Tory MP Jackie Doyle-Price, who voted against same-sex marriage and thinks trans rights are “regressive”, has been quietly appointed to parliament’s Women and Equalities Committee.

The committee’s role is to hold the Government Equalities Office to account on issues of expenditure, administration and policy, and it is made up of cross-party MPs.

According to her parliament profile, Doyle-Price was appointed to the committee on 2 November, however neither she nor any member of the committee has publicly acknowledged her new role.

She appears to have replaced Nicola Richards, the Conservative MP for West Bromwich East who left the committee on 2 November. Her office told PinkNews she “regrettably left the Women and Equalities Select Committee because of time constraints”.

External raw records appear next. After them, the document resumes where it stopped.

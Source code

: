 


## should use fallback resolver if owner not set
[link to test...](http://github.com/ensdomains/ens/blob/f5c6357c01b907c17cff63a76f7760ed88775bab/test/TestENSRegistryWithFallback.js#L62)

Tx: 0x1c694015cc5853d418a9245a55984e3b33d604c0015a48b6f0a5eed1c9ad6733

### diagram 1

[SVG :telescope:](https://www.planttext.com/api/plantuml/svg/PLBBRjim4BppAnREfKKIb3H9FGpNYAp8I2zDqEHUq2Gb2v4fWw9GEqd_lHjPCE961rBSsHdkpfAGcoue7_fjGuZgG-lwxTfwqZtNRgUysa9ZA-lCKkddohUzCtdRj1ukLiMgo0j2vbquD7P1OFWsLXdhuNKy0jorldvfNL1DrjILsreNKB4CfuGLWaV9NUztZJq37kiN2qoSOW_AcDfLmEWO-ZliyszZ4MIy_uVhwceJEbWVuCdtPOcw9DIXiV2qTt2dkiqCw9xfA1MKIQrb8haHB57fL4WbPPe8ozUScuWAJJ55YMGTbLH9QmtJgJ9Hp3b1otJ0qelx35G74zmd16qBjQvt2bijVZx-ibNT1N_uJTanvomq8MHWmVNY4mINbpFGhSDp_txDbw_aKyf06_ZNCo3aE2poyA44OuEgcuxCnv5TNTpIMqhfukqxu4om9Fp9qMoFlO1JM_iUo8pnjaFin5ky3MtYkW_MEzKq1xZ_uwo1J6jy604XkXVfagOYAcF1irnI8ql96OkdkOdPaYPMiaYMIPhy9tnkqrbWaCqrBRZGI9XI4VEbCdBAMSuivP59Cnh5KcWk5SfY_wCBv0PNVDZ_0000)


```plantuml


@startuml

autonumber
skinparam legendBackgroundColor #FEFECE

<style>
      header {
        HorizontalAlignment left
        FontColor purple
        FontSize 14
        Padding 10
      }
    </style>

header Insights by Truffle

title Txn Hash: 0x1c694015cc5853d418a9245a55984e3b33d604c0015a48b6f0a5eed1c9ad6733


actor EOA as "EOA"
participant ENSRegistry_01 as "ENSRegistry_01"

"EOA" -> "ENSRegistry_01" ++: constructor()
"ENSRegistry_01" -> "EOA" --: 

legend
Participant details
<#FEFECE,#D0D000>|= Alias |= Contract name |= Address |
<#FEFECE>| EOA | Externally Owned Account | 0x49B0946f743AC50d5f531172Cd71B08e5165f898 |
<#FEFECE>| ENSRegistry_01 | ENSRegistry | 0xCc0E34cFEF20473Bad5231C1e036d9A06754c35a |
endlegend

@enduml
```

PinkNews has approached the Women and Equalities Committee for comment.

Jackie Doyle-Price has an extensive history of anti-LGBT+ comments

Jackie Doyle-Price has made no secret of her opposition to LGBT+ rights during her political career.

In 2013, the MP for Thurrock voted against marriage equality, and later abstained from a vote on extending same-sex marriage to Northern Ireland. To this day, she continues to defend her stance.

Last year, despite literally voting against equality for same-sex couples, she declared: “Darlings, I have always supported equality for same-sex couples.

“I don’t support the state interfering with religious sacraments. All civil marriages should be styled civil unions. That’s what informed my vote on same-sex marriage.”

Doyle-Price has attempted in recent years to style herself as a defender of lesbians by joining the “gender critical” anti-trans rights movement.

In 2020, in an appearance on the podcast of Posie Parker, who has been banned from Twitter for “hateful conduct” and has given interviews to white nationalists, Doyle-Price described trans rights as “regressive” and gender-affirming healthcare as “dangerous”.

The MP, who has repeatedly pledged her support for the anti-trans pressure group LGB Alliance, said: “It’s really regressive that we’ve almost re-adopted gender stereotyping and almost turned it into a science.

“We all know going through puberty is not a pleasant time and some girls will feel very uncomfortable with their bodies. And the fact this movement is encouraging them to think, ‘Well, you might not really be a girl’ in childhood, I just think is so dangerous. And we just need to give children the chance to grow up.”

On International Women’s Day (11 March) this year, Doyle-Price shockingly used the death of Sarah Everard to push her narrative against trans rights.

Speaking during a debate in parliament, she discussed Everard’s death and the widespread problem of sexual violence and harassment faced by women in the UK, and continued: “It is so sad that it takes such a horrendous case as the one we are living through at the moment to bring that home, but this has become normalised.

“That is why I make no apology for continuing to fight for women’s safe spaces.”

She bizarrely used her speech to “pay tribute to Keira Bell“, who fought a legal battle to deprive trans kids of life-saving puberty blockers, adding: “She realised that her issue was not that she wanted to be a man; she was a lesbian. This brings home the real difficulty we have with gender dysphoria treatment for children.

“We must ensure that our pathways are safe and that we do not make young girls do things that are irreversible when the issue is their sexuality.”

Doyle-Price also recently announced that she would no longer use Dove soap, after the brand publicly supported trans inclusion in sport, has spoken in opposition to a proposed government ban on conversion therapy, and suggested that Boy George, who was convicted for the assault and false imprisonment of a sex worker, would make a “more representative spokesman” for the LGBT+ community than PinkNews or Stonewall.

PinkNews has contacted Jackie Doyle-Price for comment.